* **Task brief**
Copy every line of the following data that includes the string "true".

———

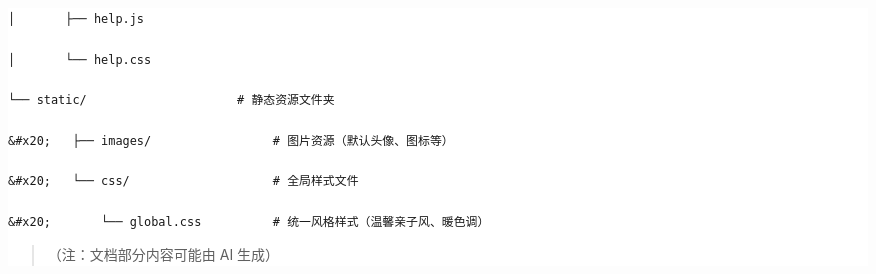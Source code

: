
 ```
│       ├── help.js

│       └── help.css

└── static/                     # 静态资源文件夹

&#x20;   ├── images/                 # 图片资源（默认头像、图标等）

&#x20;   └── css/                    # 全局样式文件

&#x20;       └── global.css          # 统一风格样式（温馨亲子风、暖色调）
```

> （注：文档部分内容可能由 AI 生成）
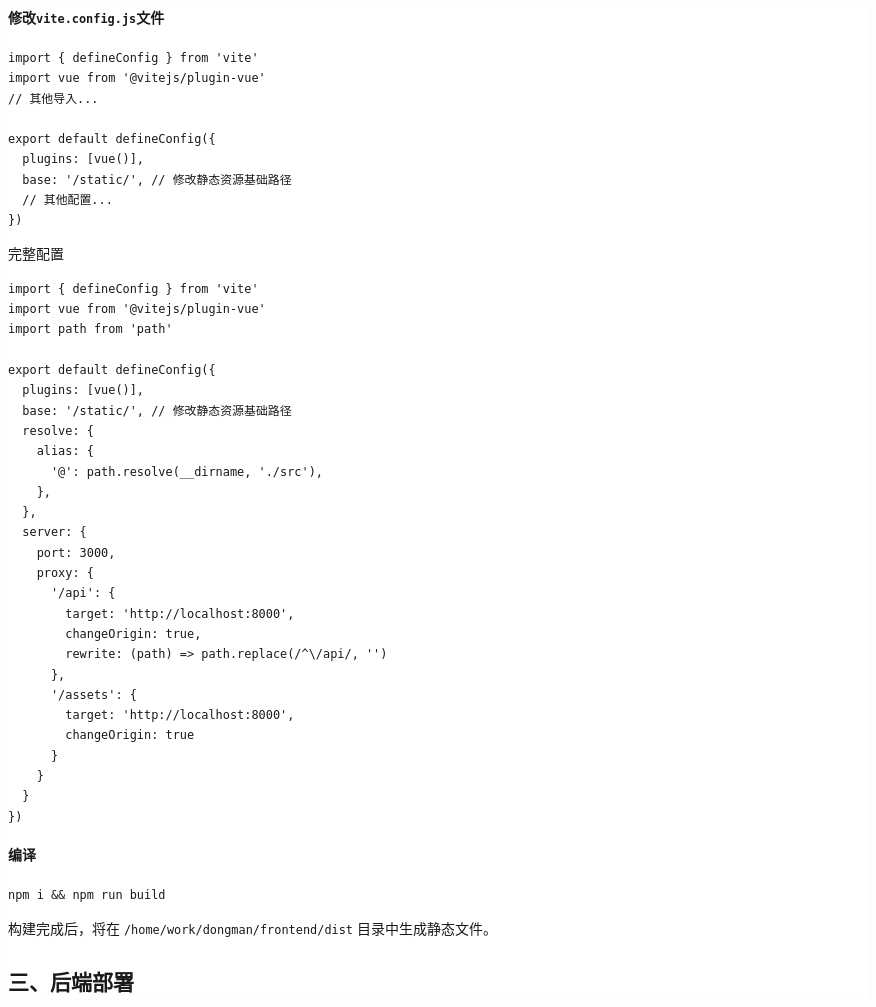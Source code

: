 #### 修改`vite.config.js`文件
```
import { defineConfig } from 'vite'
import vue from '@vitejs/plugin-vue'
// 其他导入...

export default defineConfig({
  plugins: [vue()],
  base: '/static/', // 修改静态资源基础路径
  // 其他配置...
})
```
完整配置
```
import { defineConfig } from 'vite'
import vue from '@vitejs/plugin-vue'
import path from 'path'

export default defineConfig({
  plugins: [vue()],
  base: '/static/', // 修改静态资源基础路径
  resolve: {
    alias: {
      '@': path.resolve(__dirname, './src'),
    },
  },
  server: {
    port: 3000,
    proxy: {
      '/api': {
        target: 'http://localhost:8000',
        changeOrigin: true,
        rewrite: (path) => path.replace(/^\/api/, '')
      },
      '/assets': {
        target: 'http://localhost:8000',
        changeOrigin: true
      }
    }
  }
}) 
```

#### 编译
```
npm i && npm run build
```

构建完成后，将在 `/home/work/dongman/frontend/dist` 目录中生成静态文件。

## 三、后端部署
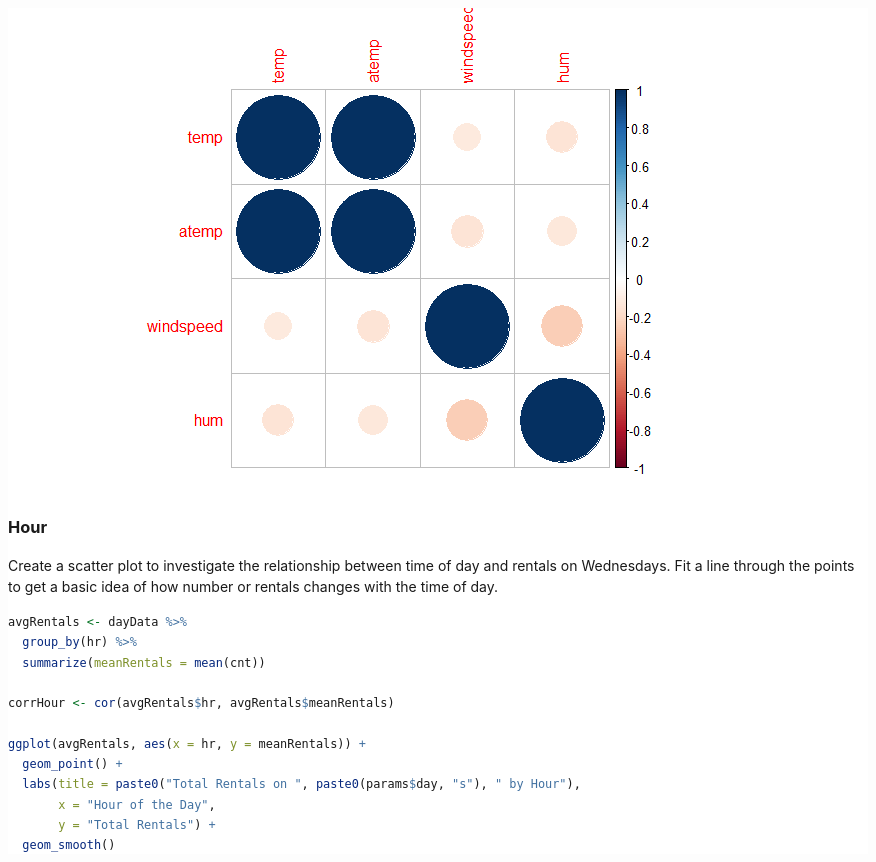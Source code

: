 ![](Wednesday_files/figure-gfm/Correlation-1.png)

### Hour

Create a scatter plot to investigate the relationship between time of
day and rentals on Wednesdays. Fit a line through the points to get a
basic idea of how number or rentals changes with the time of day.

``` r
avgRentals <- dayData %>% 
  group_by(hr) %>% 
  summarize(meanRentals = mean(cnt))

corrHour <- cor(avgRentals$hr, avgRentals$meanRentals)

ggplot(avgRentals, aes(x = hr, y = meanRentals)) +
  geom_point() + 
  labs(title = paste0("Total Rentals on ", paste0(params$day, "s"), " by Hour"), 
       x = "Hour of the Day", 
       y = "Total Rentals") + 
  geom_smooth()
```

———

* **Finished exercise**
        changeOrigin: true,
        changeOrigin: true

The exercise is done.